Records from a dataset
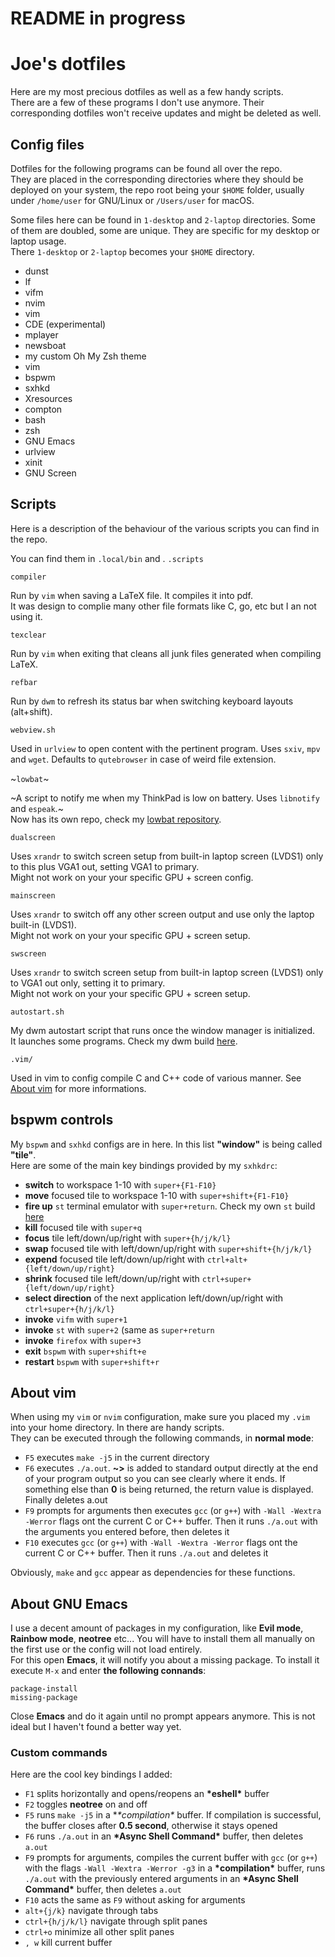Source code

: # README in progress
#  Joe's dotfiles
Here are my most precious dotfiles as well as a few handy scripts.  
There are a few of these programs I don't use anymore. Their corresponding dotfiles won't receive updates and might be deleted as well.

## Config files

Dotfiles for the following programs can be found all over the repo.  
They are placed in the corresponding directories where they should be deployed on your system, the repo root being your `$HOME` folder, usually under `/home/user` for GNU/Linux or `/Users/user` for macOS.

Some files here can be found in `1-desktop` and `2-laptop` directories. Some of them are doubled, some are unique. They are specific for my desktop or laptop usage.  
There `1-desktop` or `2-laptop` becomes your `$HOME` directory.

+ dunst  
+ lf
+ vifm
+ nvim
+ vim
+ CDE (experimental)
+ mplayer
+ newsboat
+ my custom Oh My Zsh theme
+ vim
+ bspwm
+ sxhkd
+ Xresources
+ compton
+ bash
+ zsh
+ GNU Emacs
+ urlview
+ xinit
+ GNU Screen

## Scripts

Here is a description of the behaviour of the various scripts you can find in the repo.

You can find them in `.local/bin` and .
`.scripts`

`compiler`

Run by `vim` when saving a LaTeX file. It compiles it into pdf.  
It was design to complie many other file formats like C, go, etc but I an not using it.

`texclear`

Run by `vim` when exiting that cleans all junk files generated when compiling LaTeX.

`refbar`

Run by `dwm` to refresh its status bar when switching keyboard layouts (alt+shift).

`webview.sh`

Used in `urlview` to open content with the pertinent program. Uses `sxiv`, `mpv` and `wget`. Defaults to `qutebrowser` in case of weird file extension.

~`lowbat`~

~A script to notify me when my ThinkPad is low on battery. Uses `libnotify` and `espeak`.~  
Now has its own repo, check my [lowbat repository](https://github.com/JozanLeClerc/lowbat).

`dualscreen`

Uses `xrandr` to switch screen setup from built-in laptop screen (LVDS1) only to this plus VGA1 out, setting VGA1 to primary.  
Might not work on your your specific GPU + screen config.

`mainscreen`

Uses `xrandr` to switch off any other screen output and use only the laptop built-in (LVDS1).  
Might not work on your your specific GPU + screen setup.

`swscreen`

Uses `xrandr` to switch screen setup from built-in laptop screen (LVDS1) only to VGA1 out only, setting it to primary.  
Might not work on your your specific GPU + screen setup.

`autostart.sh`

My dwm autostart script that runs once the window manager is initialized.  
It launches some programs. Check my dwm build [here](https://github.com/JozanLeClerc/dwm).

`.vim/`

Used in vim to config compile C and C++ code of various manner. See [About vim](#about-vim) for more informations.

## bspwm controls

My `bspwm` and `sxhkd` configs are in here. In this list **"window"** is being called **"tile"**.  
Here are some of the main key bindings provided by my `sxhkdrc`:
+ **switch** to workspace 1-10 with `super+{F1-F10}`
+ **move** focused tile to workspace 1-10 with `super+shift+{F1-F10}`
+ **fire up** `st` terminal emulator with `super+return`. Check my own `st` build [here](https://github.com/JozanLeClerc/st)
+ **kill** focused tile with `super+q`
+ **focus** tile left/down/up/right with `super+{h/j/k/l}`
+ **swap** focused tile with left/down/up/right with `super+shift+{h/j/k/l}`
+ **expend** focused tile left/down/up/right with `ctrl+alt+{left/down/up/right}`
+ **shrink** focused tile left/down/up/right with `ctrl+super+{left/down/up/right}`
+ **select direction** of the next application left/down/up/right with `ctrl+super+{h/j/k/l}`
+ **invoke** `vifm` with `super+1`
+ **invoke** `st` with `super+2` (same as `super+return`
+ **invoke** `firefox` with `super+3`
+ **exit** `bspwm` with `super+shift+e`
+ **restart** `bspwm` with `super+shift+r`

## About vim

When using my `vim` or `nvim` configuration, make sure you placed my `.vim` into your home directory. In there are handy scripts.  
They can be executed through the following commands, in **normal mode**:


+ `F5` executes `make -j5` in the current directory
+ `F6` executes `./a.out`. **~>** is added to standard output directly at the end of your program output so you can see clearly where it ends. If something else than **0** is being returned, the return value is displayed. Finally deletes a.out
+ `F9` prompts for arguments then executes `gcc` (or `g++`) with `-Wall -Wextra -Werror` flags ont the current C or C++ buffer. Then it runs `./a.out` with the arguments you entered before, then deletes it
+ `F10` executes `gcc` (or `g++`) with `-Wall -Wextra -Werror` flags ont the current C or C++ buffer. Then it runs `./a.out` and deletes it

Obviously, `make` and `gcc` appear as dependencies for these functions.

## About GNU Emacs

I use a decent amount of packages in my configuration, like **Evil mode**, **Rainbow mode**, **neotree** etc... You will have to install them all manually on the first use or the config will not load entirely.  
For this open **Emacs**, it will notify you about a missing package. To install it execute `M-x` and enter **the following connands**:

```emacs-lisp
package-install
missing-package
```

Close **Emacs** and do it again until no prompt appears anymore. This is not ideal but I haven't found a better way yet.

### Custom commands

Here are the cool key bindings I added:

+ `F1` splits horizontally and opens/reopens an **\*eshell\*** buffer
+ `F2` toggles **neotree** on and off
+ `F5` runs `make -j5` in a **\*compilation\** buffer. If compilation is successful, the buffer closes after **0.5 second**, otherwise it stays opened
+ `F6` runs `./a.out` in an **\*Async Shell Command\*** buffer, then deletes `a.out`
+ `F9` prompts for arguments, compiles the current buffer with `gcc` (or `g++`) with the flags `-Wall -Wextra -Werror -g3` in a **\*compilation\*** buffer, runs `./a.out` with the  previously entered arguments in an **\*Async Shell Command\*** buffer, then deletes `a.out`
+ `F10` acts the same as `F9` without asking for arguments
+ `alt+{j/k}` navigate through tabs
+ `ctrl+{h/j/k/l}` navigate through split panes
+ `ctrl+o` minimize all other split panes
+ `, w` kill current buffer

**Task to carry out**
Please go through the entries and show every line with the word "Uses".

**Answer space**
Used in `urlview` to open content with the pertinent program. Uses `sxiv`, `mpv` and `wget`. Defaults to `qutebrowser` in case of weird file extension.
~A script to notify me when my ThinkPad is low on battery. Uses `libnotify` and `espeak`.~  
Uses `xrandr` to switch screen setup from built-in laptop screen (LVDS1) only to this plus VGA1 out, setting VGA1 to primary.  
Uses `xrandr` to switch off any other screen output and use only the laptop built-in (LVDS1).  
Uses `xrandr` to switch screen setup from built-in laptop screen (LVDS1) only to VGA1 out only, setting it to primary.  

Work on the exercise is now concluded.